Task directions: Print every record below exactly as it stands.

Listed entries:
+-------+

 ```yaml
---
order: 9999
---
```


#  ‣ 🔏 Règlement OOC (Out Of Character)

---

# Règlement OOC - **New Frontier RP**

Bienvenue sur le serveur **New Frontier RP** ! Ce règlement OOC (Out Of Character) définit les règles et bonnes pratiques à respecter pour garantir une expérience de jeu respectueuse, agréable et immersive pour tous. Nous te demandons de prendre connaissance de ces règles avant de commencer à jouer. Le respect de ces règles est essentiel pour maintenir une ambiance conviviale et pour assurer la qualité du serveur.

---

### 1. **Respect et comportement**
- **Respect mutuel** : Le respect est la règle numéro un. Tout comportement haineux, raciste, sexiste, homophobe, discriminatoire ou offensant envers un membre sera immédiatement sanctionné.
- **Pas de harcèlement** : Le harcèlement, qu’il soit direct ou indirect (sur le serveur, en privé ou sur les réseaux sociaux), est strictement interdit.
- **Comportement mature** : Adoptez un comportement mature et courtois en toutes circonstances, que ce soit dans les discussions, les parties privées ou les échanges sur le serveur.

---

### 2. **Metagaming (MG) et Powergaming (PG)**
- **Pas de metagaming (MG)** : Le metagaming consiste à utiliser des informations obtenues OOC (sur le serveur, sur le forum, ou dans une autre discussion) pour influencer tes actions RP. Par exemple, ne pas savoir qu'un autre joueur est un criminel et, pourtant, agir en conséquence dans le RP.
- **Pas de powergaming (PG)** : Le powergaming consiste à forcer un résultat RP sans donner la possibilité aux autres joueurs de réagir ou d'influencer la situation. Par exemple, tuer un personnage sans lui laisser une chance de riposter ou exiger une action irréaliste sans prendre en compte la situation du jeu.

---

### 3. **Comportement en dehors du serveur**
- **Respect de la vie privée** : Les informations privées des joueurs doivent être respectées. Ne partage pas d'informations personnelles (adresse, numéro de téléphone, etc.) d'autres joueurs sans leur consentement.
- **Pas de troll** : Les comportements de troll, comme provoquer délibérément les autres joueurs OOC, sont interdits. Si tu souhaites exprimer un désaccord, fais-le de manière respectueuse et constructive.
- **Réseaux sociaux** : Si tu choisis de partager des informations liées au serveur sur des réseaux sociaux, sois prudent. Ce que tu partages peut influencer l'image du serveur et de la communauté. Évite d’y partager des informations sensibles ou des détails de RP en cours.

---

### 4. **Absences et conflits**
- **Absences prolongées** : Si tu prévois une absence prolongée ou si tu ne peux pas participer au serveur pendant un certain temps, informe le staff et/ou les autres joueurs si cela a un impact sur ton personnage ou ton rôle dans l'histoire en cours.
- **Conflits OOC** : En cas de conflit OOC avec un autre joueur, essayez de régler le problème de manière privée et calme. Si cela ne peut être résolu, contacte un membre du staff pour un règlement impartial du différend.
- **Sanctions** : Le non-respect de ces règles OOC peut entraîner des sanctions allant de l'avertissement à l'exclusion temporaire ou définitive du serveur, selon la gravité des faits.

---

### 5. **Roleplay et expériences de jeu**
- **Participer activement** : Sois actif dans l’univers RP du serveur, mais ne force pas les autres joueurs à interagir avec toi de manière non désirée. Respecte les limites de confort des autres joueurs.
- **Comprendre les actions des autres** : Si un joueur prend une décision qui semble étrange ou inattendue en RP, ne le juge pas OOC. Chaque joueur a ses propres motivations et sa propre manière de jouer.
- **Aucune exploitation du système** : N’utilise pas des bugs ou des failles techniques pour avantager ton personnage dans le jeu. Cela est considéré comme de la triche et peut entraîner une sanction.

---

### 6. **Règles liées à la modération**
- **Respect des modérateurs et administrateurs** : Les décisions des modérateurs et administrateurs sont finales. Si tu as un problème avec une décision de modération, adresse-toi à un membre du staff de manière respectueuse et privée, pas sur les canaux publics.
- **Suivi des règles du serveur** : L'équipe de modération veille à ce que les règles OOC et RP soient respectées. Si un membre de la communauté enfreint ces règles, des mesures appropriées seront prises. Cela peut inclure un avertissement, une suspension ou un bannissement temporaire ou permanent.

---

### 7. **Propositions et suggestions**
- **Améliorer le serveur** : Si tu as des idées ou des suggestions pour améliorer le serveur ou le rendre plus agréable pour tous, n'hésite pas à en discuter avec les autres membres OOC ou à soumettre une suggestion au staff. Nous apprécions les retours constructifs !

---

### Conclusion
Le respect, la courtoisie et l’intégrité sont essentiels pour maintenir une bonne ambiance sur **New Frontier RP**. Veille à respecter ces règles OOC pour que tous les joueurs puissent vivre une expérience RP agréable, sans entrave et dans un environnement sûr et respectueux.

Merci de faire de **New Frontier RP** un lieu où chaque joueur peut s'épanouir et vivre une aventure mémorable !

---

+-------+

Your response:
 ```yaml
---
order: 9999
---
```


#  ‣ 🔏 Règlement OOC (Out Of Character)

---

# Règlement OOC - **New Frontier RP**

Bienvenue sur le serveur **New Frontier RP** ! Ce règlement OOC (Out Of Character) définit les règles et bonnes pratiques à respecter pour garantir une expérience de jeu respectueuse, agréable et immersive pour tous. Nous te demandons de prendre connaissance de ces règles avant de commencer à jouer. Le respect de ces règles est essentiel pour maintenir une ambiance conviviale et pour assurer la qualité du serveur.

---

### 1. **Respect et comportement**
- **Respect mutuel** : Le respect est la règle numéro un. Tout comportement haineux, raciste, sexiste, homophobe, discriminatoire ou offensant envers un membre sera immédiatement sanctionné.
- **Pas de harcèlement** : Le harcèlement, qu’il soit direct ou indirect (sur le serveur, en privé ou sur les réseaux sociaux), est strictement interdit.
- **Comportement mature** : Adoptez un comportement mature et courtois en toutes circonstances, que ce soit dans les discussions, les parties privées ou les échanges sur le serveur.

---

### 2. **Metagaming (MG) et Powergaming (PG)**
- **Pas de metagaming (MG)** : Le metagaming consiste à utiliser des informations obtenues OOC (sur le serveur, sur le forum, ou dans une autre discussion) pour influencer tes actions RP. Par exemple, ne pas savoir qu'un autre joueur est un criminel et, pourtant, agir en conséquence dans le RP.
- **Pas de powergaming (PG)** : Le powergaming consiste à forcer un résultat RP sans donner la possibilité aux autres joueurs de réagir ou d'influencer la situation. Par exemple, tuer un personnage sans lui laisser une chance de riposter ou exiger une action irréaliste sans prendre en compte la situation du jeu.

---

### 3. **Comportement en dehors du serveur**
- **Respect de la vie privée** : Les informations privées des joueurs doivent être respectées. Ne partage pas d'informations personnelles (adresse, numéro de téléphone, etc.) d'autres joueurs sans leur consentement.
- **Pas de troll** : Les comportements de troll, comme provoquer délibérément les autres joueurs OOC, sont interdits. Si tu souhaites exprimer un désaccord, fais-le de manière respectueuse et constructive.
- **Réseaux sociaux** : Si tu choisis de partager des informations liées au serveur sur des réseaux sociaux, sois prudent. Ce que tu partages peut influencer l'image du serveur et de la communauté. Évite d’y partager des informations sensibles ou des détails de RP en cours.

---

### 4. **Absences et conflits**
- **Absences prolongées** : Si tu prévois une absence prolongée ou si tu ne peux pas participer au serveur pendant un certain temps, informe le staff et/ou les autres joueurs si cela a un impact sur ton personnage ou ton rôle dans l'histoire en cours.
- **Conflits OOC** : En cas de conflit OOC avec un autre joueur, essayez de régler le problème de manière privée et calme. Si cela ne peut être résolu, contacte un membre du staff pour un règlement impartial du différend.
- **Sanctions** : Le non-respect de ces règles OOC peut entraîner des sanctions allant de l'avertissement à l'exclusion temporaire ou définitive du serveur, selon la gravité des faits.

---

### 5. **Roleplay et expériences de jeu**
- **Participer activement** : Sois actif dans l’univers RP du serveur, mais ne force pas les autres joueurs à interagir avec toi de manière non désirée. Respecte les limites de confort des autres joueurs.
- **Comprendre les actions des autres** : Si un joueur prend une décision qui semble étrange ou inattendue en RP, ne le juge pas OOC. Chaque joueur a ses propres motivations et sa propre manière de jouer.
- **Aucune exploitation du système** : N’utilise pas des bugs ou des failles techniques pour avantager ton personnage dans le jeu. Cela est considéré comme de la triche et peut entraîner une sanction.

---

### 6. **Règles liées à la modération**
- **Respect des modérateurs et administrateurs** : Les décisions des modérateurs et administrateurs sont finales. Si tu as un problème avec une décision de modération, adresse-toi à un membre du staff de manière respectueuse et privée, pas sur les canaux publics.
- **Suivi des règles du serveur** : L'équipe de modération veille à ce que les règles OOC et RP soient respectées. Si un membre de la communauté enfreint ces règles, des mesures appropriées seront prises. Cela peut inclure un avertissement, une suspension ou un bannissement temporaire ou permanent.

---

### 7. **Propositions et suggestions**
- **Améliorer le serveur** : Si tu as des idées ou des suggestions pour améliorer le serveur ou le rendre plus agréable pour tous, n'hésite pas à en discuter avec les autres membres OOC ou à soumettre une suggestion au staff. Nous apprécions les retours constructifs !

---

### Conclusion
Le respect, la courtoisie et l’intégrité sont essentiels pour maintenir une bonne ambiance sur **New Frontier RP**. Veille à respecter ces règles OOC pour que tous les joueurs puissent vivre une expérience RP agréable, sans entrave et dans un environnement sûr et respectueux.

Merci de faire de **New Frontier RP** un lieu où chaque joueur peut s'épanouir et vivre une aventure mémorable !

---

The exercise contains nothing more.